▸ YOUR ASSIGNMENT
Please count the lines below that hold the word "isprinted" and give the count without any other text.

▸ SUPPLIED INFORMATION
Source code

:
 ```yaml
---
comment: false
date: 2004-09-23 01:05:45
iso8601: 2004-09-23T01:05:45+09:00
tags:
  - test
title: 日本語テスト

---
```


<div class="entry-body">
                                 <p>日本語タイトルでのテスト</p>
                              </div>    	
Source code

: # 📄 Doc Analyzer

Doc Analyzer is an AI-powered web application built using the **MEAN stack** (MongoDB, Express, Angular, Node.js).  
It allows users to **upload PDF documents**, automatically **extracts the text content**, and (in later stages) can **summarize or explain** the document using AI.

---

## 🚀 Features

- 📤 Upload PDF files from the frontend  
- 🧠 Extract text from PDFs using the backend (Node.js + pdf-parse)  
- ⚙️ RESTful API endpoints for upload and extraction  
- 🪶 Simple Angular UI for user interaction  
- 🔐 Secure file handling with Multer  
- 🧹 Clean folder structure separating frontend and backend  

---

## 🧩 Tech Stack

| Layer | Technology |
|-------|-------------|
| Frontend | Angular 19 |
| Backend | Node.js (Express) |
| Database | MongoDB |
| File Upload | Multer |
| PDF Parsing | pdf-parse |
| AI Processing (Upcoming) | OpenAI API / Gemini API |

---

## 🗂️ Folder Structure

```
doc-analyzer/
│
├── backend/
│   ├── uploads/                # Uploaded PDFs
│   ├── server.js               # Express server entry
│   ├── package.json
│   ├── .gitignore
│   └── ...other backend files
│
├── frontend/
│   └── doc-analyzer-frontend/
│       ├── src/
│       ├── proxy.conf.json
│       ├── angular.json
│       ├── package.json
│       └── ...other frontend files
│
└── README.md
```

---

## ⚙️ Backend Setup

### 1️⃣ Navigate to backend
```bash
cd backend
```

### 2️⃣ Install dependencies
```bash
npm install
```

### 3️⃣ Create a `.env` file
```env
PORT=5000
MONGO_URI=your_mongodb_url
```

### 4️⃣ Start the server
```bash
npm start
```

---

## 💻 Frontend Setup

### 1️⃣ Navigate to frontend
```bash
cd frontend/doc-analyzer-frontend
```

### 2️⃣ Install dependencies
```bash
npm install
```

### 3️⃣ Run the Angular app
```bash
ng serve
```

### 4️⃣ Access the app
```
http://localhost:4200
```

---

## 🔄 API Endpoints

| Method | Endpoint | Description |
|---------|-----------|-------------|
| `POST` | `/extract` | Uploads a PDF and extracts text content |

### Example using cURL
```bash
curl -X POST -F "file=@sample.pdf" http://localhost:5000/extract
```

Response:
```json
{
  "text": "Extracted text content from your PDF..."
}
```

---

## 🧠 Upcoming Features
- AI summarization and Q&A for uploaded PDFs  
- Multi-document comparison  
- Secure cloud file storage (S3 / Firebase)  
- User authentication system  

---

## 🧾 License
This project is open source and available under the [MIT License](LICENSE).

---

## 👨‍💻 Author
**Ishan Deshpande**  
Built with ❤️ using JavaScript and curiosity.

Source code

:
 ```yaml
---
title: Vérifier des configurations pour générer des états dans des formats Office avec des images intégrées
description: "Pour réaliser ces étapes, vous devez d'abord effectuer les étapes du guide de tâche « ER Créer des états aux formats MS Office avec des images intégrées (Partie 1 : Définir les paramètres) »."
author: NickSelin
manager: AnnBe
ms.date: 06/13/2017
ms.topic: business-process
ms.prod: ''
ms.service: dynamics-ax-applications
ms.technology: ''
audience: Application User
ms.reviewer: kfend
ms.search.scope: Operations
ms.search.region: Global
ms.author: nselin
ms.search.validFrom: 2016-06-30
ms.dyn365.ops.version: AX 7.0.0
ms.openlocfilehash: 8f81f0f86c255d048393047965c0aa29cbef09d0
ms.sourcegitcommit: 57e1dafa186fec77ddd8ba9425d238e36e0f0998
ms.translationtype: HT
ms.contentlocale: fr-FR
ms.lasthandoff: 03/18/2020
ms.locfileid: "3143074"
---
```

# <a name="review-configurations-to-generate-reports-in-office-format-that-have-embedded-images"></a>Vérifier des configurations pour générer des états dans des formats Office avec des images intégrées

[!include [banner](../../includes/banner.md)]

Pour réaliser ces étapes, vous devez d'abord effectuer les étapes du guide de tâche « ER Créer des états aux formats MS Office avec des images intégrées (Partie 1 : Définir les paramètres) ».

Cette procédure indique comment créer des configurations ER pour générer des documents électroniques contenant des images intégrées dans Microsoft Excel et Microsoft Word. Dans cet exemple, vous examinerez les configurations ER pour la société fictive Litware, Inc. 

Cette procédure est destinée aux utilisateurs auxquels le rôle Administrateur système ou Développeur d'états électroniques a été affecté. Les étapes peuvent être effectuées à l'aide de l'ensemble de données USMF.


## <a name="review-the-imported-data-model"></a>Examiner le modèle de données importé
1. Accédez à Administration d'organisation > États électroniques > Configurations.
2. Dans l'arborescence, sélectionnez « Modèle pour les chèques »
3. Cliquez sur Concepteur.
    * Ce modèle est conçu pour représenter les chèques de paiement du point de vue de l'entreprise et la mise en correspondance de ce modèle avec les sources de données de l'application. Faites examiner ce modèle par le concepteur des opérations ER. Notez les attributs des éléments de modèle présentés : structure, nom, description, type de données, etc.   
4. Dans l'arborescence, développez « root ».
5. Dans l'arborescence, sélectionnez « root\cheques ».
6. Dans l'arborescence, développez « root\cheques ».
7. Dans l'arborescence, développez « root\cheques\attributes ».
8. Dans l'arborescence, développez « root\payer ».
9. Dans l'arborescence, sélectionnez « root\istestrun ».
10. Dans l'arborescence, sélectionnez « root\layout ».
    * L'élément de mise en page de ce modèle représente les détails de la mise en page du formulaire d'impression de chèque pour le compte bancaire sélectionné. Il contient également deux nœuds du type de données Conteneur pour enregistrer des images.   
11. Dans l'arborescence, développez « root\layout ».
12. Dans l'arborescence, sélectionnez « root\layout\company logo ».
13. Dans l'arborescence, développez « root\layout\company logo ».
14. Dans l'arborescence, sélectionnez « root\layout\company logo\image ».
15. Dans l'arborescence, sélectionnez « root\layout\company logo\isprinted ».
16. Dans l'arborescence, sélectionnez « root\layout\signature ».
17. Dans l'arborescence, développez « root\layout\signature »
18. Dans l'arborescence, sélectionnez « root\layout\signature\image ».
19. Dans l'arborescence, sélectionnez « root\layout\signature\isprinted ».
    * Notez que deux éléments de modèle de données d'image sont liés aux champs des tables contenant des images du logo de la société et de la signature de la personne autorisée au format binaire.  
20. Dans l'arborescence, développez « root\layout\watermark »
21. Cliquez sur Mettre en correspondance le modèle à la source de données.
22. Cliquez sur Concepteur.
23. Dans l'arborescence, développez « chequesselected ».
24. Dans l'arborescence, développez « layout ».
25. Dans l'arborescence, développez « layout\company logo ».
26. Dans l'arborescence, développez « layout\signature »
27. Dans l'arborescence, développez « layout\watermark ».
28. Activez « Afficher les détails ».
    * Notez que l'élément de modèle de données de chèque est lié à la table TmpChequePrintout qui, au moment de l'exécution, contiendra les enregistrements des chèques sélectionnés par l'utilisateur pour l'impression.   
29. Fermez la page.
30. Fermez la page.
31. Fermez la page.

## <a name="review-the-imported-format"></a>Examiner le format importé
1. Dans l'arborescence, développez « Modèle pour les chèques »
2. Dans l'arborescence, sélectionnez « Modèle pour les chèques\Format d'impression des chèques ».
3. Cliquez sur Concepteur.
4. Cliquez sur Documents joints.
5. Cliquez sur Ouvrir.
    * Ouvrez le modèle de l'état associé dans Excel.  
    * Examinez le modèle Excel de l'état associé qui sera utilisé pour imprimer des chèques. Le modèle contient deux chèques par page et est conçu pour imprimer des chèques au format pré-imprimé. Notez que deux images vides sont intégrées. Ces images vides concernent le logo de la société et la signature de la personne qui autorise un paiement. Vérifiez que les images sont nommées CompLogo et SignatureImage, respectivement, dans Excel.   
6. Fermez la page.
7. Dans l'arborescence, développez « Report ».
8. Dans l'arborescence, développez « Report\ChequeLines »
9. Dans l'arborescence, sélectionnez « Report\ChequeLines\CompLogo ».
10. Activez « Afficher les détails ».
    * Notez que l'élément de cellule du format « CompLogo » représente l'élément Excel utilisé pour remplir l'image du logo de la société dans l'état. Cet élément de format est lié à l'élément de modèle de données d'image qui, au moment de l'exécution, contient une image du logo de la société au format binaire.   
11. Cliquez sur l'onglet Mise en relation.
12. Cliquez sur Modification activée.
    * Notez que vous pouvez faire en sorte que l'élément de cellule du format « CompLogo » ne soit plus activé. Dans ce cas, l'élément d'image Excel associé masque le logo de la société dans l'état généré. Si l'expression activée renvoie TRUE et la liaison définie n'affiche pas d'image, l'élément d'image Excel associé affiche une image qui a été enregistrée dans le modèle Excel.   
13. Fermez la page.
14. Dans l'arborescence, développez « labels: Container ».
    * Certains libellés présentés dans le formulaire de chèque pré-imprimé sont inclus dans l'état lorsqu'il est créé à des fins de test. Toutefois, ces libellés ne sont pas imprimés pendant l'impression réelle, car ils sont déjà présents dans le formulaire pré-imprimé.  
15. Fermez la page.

▸ TASK RESULT
2